GIVEN DATA:
· · · · · · ·

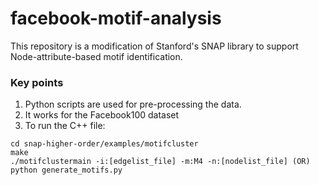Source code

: # facebook-motif-analysis

This repository is a modification of Stanford's SNAP library to support Node-attribute-based motif identification. 

### Key points
1. Python scripts are used for pre-processing the data.
2. It works for the Facebook100 dataset
3. To run the C++ file:

```
cd snap-higher-order/examples/motifcluster
make
./motifclustermain -i:[edgelist_file] -m:M4 -n:[nodelist_file] (OR) python generate_motifs.py
```
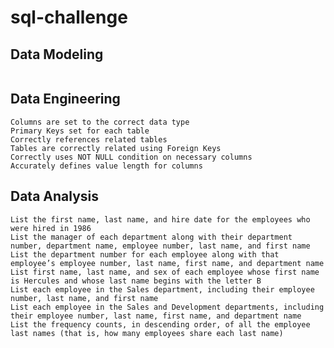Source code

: # sql-challenge

## Data Modeling 

```Entity Relationship Diagram is included or table schemas provided for all tables
```

## Data Engineering 
```All required columns are defined for each table 
Columns are set to the correct data type 
Primary Keys set for each table 
Correctly references related tables 
Tables are correctly related using Foreign Keys 
Correctly uses NOT NULL condition on necessary columns  
Accurately defines value length for columns
```
## Data Analysis 
```List the employee number, last name, first name, sex, and salary of each employee  
List the first name, last name, and hire date for the employees who were hired in 1986  
List the manager of each department along with their department number, department name, employee number, last name, and first name  
List the department number for each employee along with that employee’s employee number, last name, first name, and department name  
List first name, last name, and sex of each employee whose first name is Hercules and whose last name begins with the letter B 
List each employee in the Sales department, including their employee number, last name, and first name  
List each employee in the Sales and Development departments, including their employee number, last name, first name, and department name 
List the frequency counts, in descending order, of all the employee last names (that is, how many employees share each last name)  
```
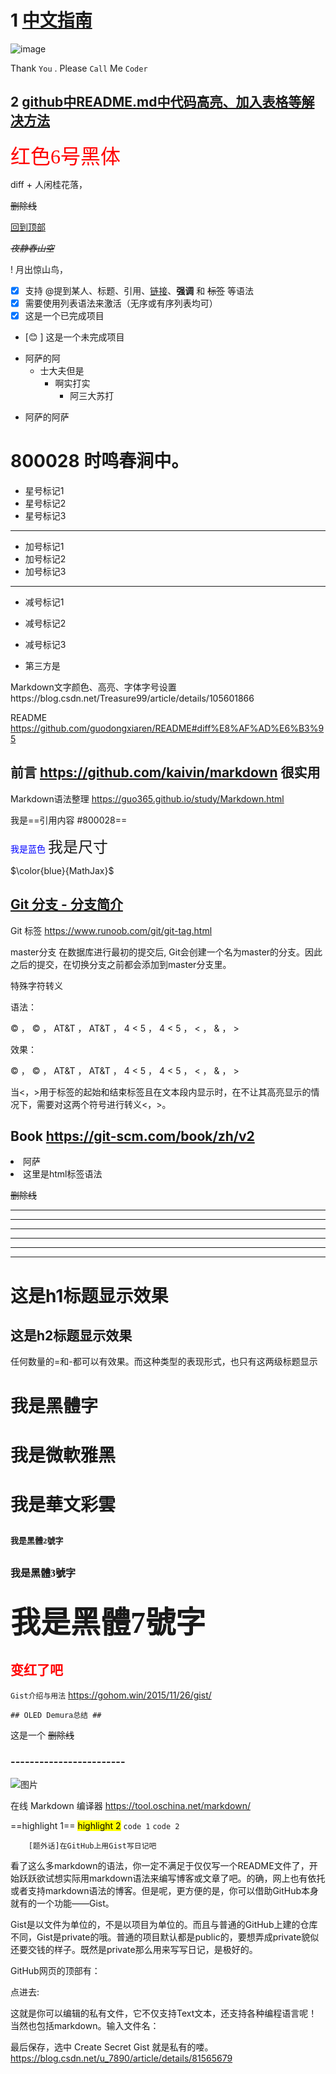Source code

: # 1 [中文指南](https://docs.github.com/cn/github/writing-on-github/getting-started-with-writing-and-formatting-on-github/basic-writing-and-formatting-syntax#links)
![image](https://user-images.githubusercontent.com/84896436/121191768-d9d5fd80-c89e-11eb-9a2b-5b7436fecfd7.png)

Thank `You` . Please `Call` Me `Coder` 

## 2 [github中README.md中代码高亮、加入表格等解决方法](https://blog.csdn.net/u_7890/article/details/81565679)



<font color=red size=6 face="黑体">红色6号黑体</font>


diff + 人闲桂花落，

~~删除线~~  

[回到顶部](#中文指南)

*~~夜静春山空~~*

! 月出惊山鸟，

* [x] 支持 @提到某人、标题、引用、[链接]()、**强调** 和 <del>标签</del> 等语法
* [x] 需要使用列表语法来激活（无序或有序列表均可）
* [x] 这是一个已完成项目
* [:blush: ] 这是一个未完成项目

- 阿萨的阿
    - 士大夫但是
        - 啊实打实
            - 阿三大苏打
+ 阿萨的阿萨

# 800028 时鸣春涧中。

* 星号标记1
* 星号标记2
* 星号标记3

***

+ 加号标记1
+ 加号标记2
+ 加号标记3

***

- 减号标记1
- 减号标记2
- 减号标记3


- 第三方是


Markdown文字颜色、高亮、字体字号设置https://blog.csdn.net/Treasure99/article/details/105601866

README  https://github.com/guodongxiaren/README#diff%E8%AF%AD%E6%B3%95 

## 前言 https://github.com/kaivin/markdown        很实用 

Markdown语法整理 https://guo365.github.io/study/Markdown.html 

我是==引用内容 #800028==


<font color=Blue>我是蓝色</font>
<font size=5>我是尺寸</font>


$\color{blue}{MathJax}$

## [Git 分支 - 分支简介](https://git-scm.com/book/zh/v2/Git-%E5%88%86%E6%94%AF-%E5%88%86%E6%94%AF%E7%AE%80%E4%BB%8B#divergent_history)

Git 标签 https://www.runoob.com/git/git-tag.html 

master分支
在数据库进行最初的提交后, Git会创建一个名为master的分支。因此之后的提交，在切换分支之前都会添加到master分支里。


特殊字符转义

语法：

© ， &copy; ， AT&T ，  AT&amp;T ，  4 < 5  ，   4 &lt; 5  ，  &lt; ，  &amp;  ，  &gt;

效果：

© ， © ， AT&T ， AT&T ， 4 < 5 ， 4 < 5 ， < ， & ， >

当<，>用于标签的起始和结束标签且在文本段内显示时，在不让其高亮显示的情况下，需要对这两个符号进行转义&lt;，&gt;。




## Book https://git-scm.com/book/zh/v2


<li>阿萨 
    
<li>这里是html标签语法
    
<del>删除线<del>
    
 ***
* * *
---
- - -
___
_ _ _   
    

    
这是h1标题显示效果
======

这是h2标题显示效果
------    
任何数量的=和-都可以有效果。而这种类型的表现形式，也只有这两级标题显示
    
    
<font face="黑體">我是黑體字</font>
======
 <font face="微軟雅黑">我是微軟雅黑</font>
======
<font face="STCAIYUN">我是華文彩雲</font>  
======   
    
<font face="黑體" size=2>我是黑體2號字</font>
------ 
<font face="黑體" size=3>我是黑體3號字</font>
------ 
<font face="黑體" size=7>我是黑體7號字</font>
------    
<font color="red">变红了吧</font>
------     

`Gist介绍与用法`  https://gohom.win/2015/11/26/gist/


    ## OLED Demura总结 ##

这是一个 ~~删除线~~   

### ------------------------ ##
    
![图片](https://user-images.githubusercontent.com/84896436/121761165-d2457b80-cb60-11eb-9c24-4560f70bc70f.png)

在线 Markdown 编译器 https://tool.oschina.net/markdown/ 
    
    
==highlight 1==
<mark>highlight 2</mark>
```code 1```
`code 2`    
    

        [题外话]在GitHub上用Gist写日记吧

看了这么多markdown的语法，你一定不满足于仅仅写一个README文件了，开始跃跃欲试想实际用markdown语法来编写博客或文章了吧。的确，网上也有依托或者支持markdown语法的博客。但是呢，更方便的是，你可以借助GitHub本身就有的一个功能——Gist。

Gist是以文件为单位的，不是以项目为单位的。而且与普通的GitHub上建的仓库不同，Gist是private的哦。普通的项目默认都是public的，要想弄成private貌似还要交钱的样子。既然是private那么用来写写日记，是极好的。

GitHub网页的顶部有：

点进去:

这就是你可以编辑的私有文件，它不仅支持Text文本，还支持各种编程语言呢！当然也包括markdown。输入文件名：

最后保存，选中 Create Secret Gist 就是私有的喽。
https://blog.csdn.net/u_7890/article/details/81565679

· · · · · · ·

EXERCISE DESCRIPTION:
Where pictures appear in the records, leave them out; output everything else exactly.

TASK OUTPUT:
Source code

: # facebook-motif-analysis

This repository is a modification of Stanford's SNAP library to support Node-attribute-based motif identification. 

### Key points
1. Python scripts are used for pre-processing the data.
2. It works for the Facebook100 dataset
3. To run the C++ file:

```
cd snap-higher-order/examples/motifcluster
make
./motifclustermain -i:[edgelist_file] -m:M4 -n:[nodelist_file] (OR) python generate_motifs.py
```
Source code

: # sql-challenge

## Data Modeling 

```Entity Relationship Diagram is included or table schemas provided for all tables
```

## Data Engineering 
```All required columns are defined for each table 
Columns are set to the correct data type 
Primary Keys set for each table 
Correctly references related tables 
Tables are correctly related using Foreign Keys 
Correctly uses NOT NULL condition on necessary columns  
Accurately defines value length for columns
```
## Data Analysis 
```List the employee number, last name, first name, sex, and salary of each employee  
List the first name, last name, and hire date for the employees who were hired in 1986  
List the manager of each department along with their department number, department name, employee number, last name, and first name  
List the department number for each employee along with that employee’s employee number, last name, first name, and department name  
List first name, last name, and sex of each employee whose first name is Hercules and whose last name begins with the letter B 
List each employee in the Sales department, including their employee number, last name, and first name  
List each employee in the Sales and Development departments, including their employee number, last name, first name, and department name 
List the frequency counts, in descending order, of all the employee last names (that is, how many employees share each last name)  
```
Source code

: # 1 [中文指南](https://docs.github.com/cn/github/writing-on-github/getting-started-with-writing-and-formatting-on-github/basic-writing-and-formatting-syntax#links)
![image](https://user-images.githubusercontent.com/84896436/121191768-d9d5fd80-c89e-11eb-9a2b-5b7436fecfd7.png)

Thank `You` . Please `Call` Me `Coder` 

## 2 [github中README.md中代码高亮、加入表格等解决方法](https://blog.csdn.net/u_7890/article/details/81565679)



<font color=red size=6 face="黑体">红色6号黑体</font>


diff + 人闲桂花落，

~~删除线~~  

[回到顶部](#中文指南)

*~~夜静春山空~~*

! 月出惊山鸟，

* [x] 支持 @提到某人、标题、引用、[链接]()、**强调** 和 <del>标签</del> 等语法
* [x] 需要使用列表语法来激活（无序或有序列表均可）
* [x] 这是一个已完成项目
* [:blush: ] 这是一个未完成项目

- 阿萨的阿
    - 士大夫但是
        - 啊实打实
            - 阿三大苏打
+ 阿萨的阿萨

# 800028 时鸣春涧中。

* 星号标记1
* 星号标记2
* 星号标记3

***

+ 加号标记1
+ 加号标记2
+ 加号标记3

***

- 减号标记1
- 减号标记2
- 减号标记3


- 第三方是


Markdown文字颜色、高亮、字体字号设置https://blog.csdn.net/Treasure99/article/details/105601866

README  https://github.com/guodongxiaren/README#diff%E8%AF%AD%E6%B3%95 

## 前言 https://github.com/kaivin/markdown        很实用 

Markdown语法整理 https://guo365.github.io/study/Markdown.html 

我是==引用内容 #800028==


<font color=Blue>我是蓝色</font>
<font size=5>我是尺寸</font>


$\color{blue}{MathJax}$

## [Git 分支 - 分支简介](https://git-scm.com/book/zh/v2/Git-%E5%88%86%E6%94%AF-%E5%88%86%E6%94%AF%E7%AE%80%E4%BB%8B#divergent_history)

Git 标签 https://www.runoob.com/git/git-tag.html 

master分支
在数据库进行最初的提交后, Git会创建一个名为master的分支。因此之后的提交，在切换分支之前都会添加到master分支里。


特殊字符转义

语法：

© ， &copy; ， AT&T ，  AT&amp;T ，  4 < 5  ，   4 &lt; 5  ，  &lt; ，  &amp;  ，  &gt;

效果：

© ， © ， AT&T ， AT&T ， 4 < 5 ， 4 < 5 ， < ， & ， >

当<，>用于标签的起始和结束标签且在文本段内显示时，在不让其高亮显示的情况下，需要对这两个符号进行转义&lt;，&gt;。




## Book https://git-scm.com/book/zh/v2


<li>阿萨 
    
<li>这里是html标签语法
    
<del>删除线<del>
    
 ***
* * *
---
- - -
___
_ _ _   
    

    
这是h1标题显示效果
======

这是h2标题显示效果
------    
任何数量的=和-都可以有效果。而这种类型的表现形式，也只有这两级标题显示
    
    
<font face="黑體">我是黑體字</font>
======
 <font face="微軟雅黑">我是微軟雅黑</font>
======
<font face="STCAIYUN">我是華文彩雲</font>  
======   
    
<font face="黑體" size=2>我是黑體2號字</font>
------ 
<font face="黑體" size=3>我是黑體3號字</font>
------ 
<font face="黑體" size=7>我是黑體7號字</font>
------    
<font color="red">变红了吧</font>
------     

`Gist介绍与用法`  https://gohom.win/2015/11/26/gist/


    ## OLED Demura总结 ##

这是一个 ~~删除线~~   

### ------------------------ ##
    
![图片](https://user-images.githubusercontent.com/84896436/121761165-d2457b80-cb60-11eb-9c24-4560f70bc70f.png)

在线 Markdown 编译器 https://tool.oschina.net/markdown/ 
    
    
==highlight 1==
<mark>highlight 2</mark>
```code 1```
`code 2`    
    

        [题外话]在GitHub上用Gist写日记吧

看了这么多markdown的语法，你一定不满足于仅仅写一个README文件了，开始跃跃欲试想实际用markdown语法来编写博客或文章了吧。的确，网上也有依托或者支持markdown语法的博客。但是呢，更方便的是，你可以借助GitHub本身就有的一个功能——Gist。

Gist是以文件为单位的，不是以项目为单位的。而且与普通的GitHub上建的仓库不同，Gist是private的哦。普通的项目默认都是public的，要想弄成private貌似还要交钱的样子。既然是private那么用来写写日记，是极好的。

GitHub网页的顶部有：

点进去:

这就是你可以编辑的私有文件，它不仅支持Text文本，还支持各种编程语言呢！当然也包括markdown。输入文件名：

最后保存，选中 Create Secret Gist 就是私有的喽。
https://blog.csdn.net/u_7890/article/details/81565679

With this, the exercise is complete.